**REQUIRED ACTION**
Search the records below for the word "Verbesserungen" and show every line where it occurs.

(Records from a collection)
================
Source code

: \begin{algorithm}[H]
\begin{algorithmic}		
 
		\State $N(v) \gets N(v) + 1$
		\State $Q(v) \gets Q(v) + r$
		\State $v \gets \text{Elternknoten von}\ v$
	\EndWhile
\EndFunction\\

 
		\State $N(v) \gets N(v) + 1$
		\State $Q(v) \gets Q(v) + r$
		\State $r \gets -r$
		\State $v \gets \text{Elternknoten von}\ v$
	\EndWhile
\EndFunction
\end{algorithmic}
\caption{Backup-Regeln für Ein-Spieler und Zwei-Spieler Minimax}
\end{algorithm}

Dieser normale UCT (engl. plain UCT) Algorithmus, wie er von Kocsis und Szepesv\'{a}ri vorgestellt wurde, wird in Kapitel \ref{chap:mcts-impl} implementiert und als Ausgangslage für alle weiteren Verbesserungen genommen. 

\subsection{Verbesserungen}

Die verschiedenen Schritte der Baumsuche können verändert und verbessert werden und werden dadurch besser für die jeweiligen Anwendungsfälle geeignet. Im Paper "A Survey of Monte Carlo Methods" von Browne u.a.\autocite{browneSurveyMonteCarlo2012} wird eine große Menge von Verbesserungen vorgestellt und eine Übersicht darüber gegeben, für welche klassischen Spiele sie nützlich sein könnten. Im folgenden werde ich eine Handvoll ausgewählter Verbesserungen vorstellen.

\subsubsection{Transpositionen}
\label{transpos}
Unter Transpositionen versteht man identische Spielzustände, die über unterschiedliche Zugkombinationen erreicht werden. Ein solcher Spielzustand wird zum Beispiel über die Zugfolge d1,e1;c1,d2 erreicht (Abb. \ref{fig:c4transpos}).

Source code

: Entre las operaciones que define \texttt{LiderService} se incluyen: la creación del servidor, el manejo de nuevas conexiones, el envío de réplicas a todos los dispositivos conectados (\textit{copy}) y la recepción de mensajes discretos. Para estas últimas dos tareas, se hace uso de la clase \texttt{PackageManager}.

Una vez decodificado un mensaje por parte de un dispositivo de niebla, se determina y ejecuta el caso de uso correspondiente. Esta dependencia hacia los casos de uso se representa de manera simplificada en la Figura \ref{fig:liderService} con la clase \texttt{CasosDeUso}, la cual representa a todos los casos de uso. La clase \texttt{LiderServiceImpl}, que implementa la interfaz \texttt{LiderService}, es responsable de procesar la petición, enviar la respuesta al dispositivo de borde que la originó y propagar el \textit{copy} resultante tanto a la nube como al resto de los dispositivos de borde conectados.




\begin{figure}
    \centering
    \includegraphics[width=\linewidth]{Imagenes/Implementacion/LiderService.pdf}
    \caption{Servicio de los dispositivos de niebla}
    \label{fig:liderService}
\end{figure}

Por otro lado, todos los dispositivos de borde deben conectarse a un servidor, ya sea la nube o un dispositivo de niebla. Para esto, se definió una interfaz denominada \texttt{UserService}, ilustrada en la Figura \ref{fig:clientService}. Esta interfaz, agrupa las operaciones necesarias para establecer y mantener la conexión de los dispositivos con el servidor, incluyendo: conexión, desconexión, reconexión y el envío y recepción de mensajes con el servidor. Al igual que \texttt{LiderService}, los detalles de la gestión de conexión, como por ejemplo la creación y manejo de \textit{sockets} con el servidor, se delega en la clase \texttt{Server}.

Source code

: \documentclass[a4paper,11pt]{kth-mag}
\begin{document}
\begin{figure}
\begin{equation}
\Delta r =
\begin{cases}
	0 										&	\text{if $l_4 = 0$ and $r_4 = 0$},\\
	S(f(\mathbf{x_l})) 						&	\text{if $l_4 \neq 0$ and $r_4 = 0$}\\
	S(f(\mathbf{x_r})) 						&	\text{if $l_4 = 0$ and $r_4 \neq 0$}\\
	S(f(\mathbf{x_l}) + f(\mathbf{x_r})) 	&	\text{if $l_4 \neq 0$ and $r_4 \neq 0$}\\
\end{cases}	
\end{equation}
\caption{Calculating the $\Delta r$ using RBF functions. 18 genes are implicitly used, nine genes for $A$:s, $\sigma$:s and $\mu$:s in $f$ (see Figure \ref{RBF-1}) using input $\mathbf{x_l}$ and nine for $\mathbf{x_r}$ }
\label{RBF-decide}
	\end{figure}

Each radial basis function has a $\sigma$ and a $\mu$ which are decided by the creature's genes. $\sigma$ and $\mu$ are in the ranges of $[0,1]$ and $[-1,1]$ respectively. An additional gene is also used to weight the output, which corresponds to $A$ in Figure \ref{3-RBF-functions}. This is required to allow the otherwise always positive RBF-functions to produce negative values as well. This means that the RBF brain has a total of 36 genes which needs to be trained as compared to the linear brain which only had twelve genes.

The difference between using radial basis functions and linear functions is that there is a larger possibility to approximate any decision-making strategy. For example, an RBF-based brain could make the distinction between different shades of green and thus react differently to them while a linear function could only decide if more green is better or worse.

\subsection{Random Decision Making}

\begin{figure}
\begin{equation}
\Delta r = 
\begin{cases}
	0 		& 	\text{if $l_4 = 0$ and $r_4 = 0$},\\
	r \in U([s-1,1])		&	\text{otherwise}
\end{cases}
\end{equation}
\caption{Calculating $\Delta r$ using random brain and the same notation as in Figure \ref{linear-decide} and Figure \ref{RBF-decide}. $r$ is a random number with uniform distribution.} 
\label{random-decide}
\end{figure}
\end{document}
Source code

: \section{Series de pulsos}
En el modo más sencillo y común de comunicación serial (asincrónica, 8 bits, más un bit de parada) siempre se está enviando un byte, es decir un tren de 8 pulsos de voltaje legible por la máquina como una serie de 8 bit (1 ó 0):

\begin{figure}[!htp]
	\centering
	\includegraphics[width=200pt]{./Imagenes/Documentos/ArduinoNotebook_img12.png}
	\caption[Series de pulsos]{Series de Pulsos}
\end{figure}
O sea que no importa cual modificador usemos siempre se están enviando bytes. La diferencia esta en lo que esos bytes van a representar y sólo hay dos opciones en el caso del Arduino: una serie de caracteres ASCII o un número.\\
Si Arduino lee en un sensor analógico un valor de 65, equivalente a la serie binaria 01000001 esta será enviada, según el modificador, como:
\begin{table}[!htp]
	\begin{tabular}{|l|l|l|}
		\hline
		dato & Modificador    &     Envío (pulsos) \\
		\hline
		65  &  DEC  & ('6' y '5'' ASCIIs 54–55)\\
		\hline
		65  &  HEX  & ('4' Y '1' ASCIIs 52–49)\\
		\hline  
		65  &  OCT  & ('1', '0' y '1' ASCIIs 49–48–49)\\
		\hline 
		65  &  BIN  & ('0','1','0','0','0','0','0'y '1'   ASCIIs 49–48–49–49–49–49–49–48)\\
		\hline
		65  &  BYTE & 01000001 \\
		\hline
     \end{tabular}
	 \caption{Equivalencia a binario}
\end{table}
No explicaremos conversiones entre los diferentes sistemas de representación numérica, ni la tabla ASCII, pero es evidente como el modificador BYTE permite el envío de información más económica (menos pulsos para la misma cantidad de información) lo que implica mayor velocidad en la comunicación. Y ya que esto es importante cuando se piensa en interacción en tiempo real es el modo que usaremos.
================
**RESULT OF THE TASK**
Dieser normale UCT (engl. plain UCT) Algorithmus, wie er von Kocsis und Szepesv\'{a}ri vorgestellt wurde, wird in Kapitel \ref{chap:mcts-impl} implementiert und als Ausgangslage für alle weiteren Verbesserungen genommen. 
\subsection{Verbesserungen}
Die verschiedenen Schritte der Baumsuche können verändert und verbessert werden und werden dadurch besser für die jeweiligen Anwendungsfälle geeignet. Im Paper "A Survey of Monte Carlo Methods" von Browne u.a.\autocite{browneSurveyMonteCarlo2012} wird eine große Menge von Verbesserungen vorgestellt und eine Übersicht darüber gegeben, für welche klassischen Spiele sie nützlich sein könnten. Im folgenden werde ich eine Handvoll ausgewählter Verbesserungen vorstellen.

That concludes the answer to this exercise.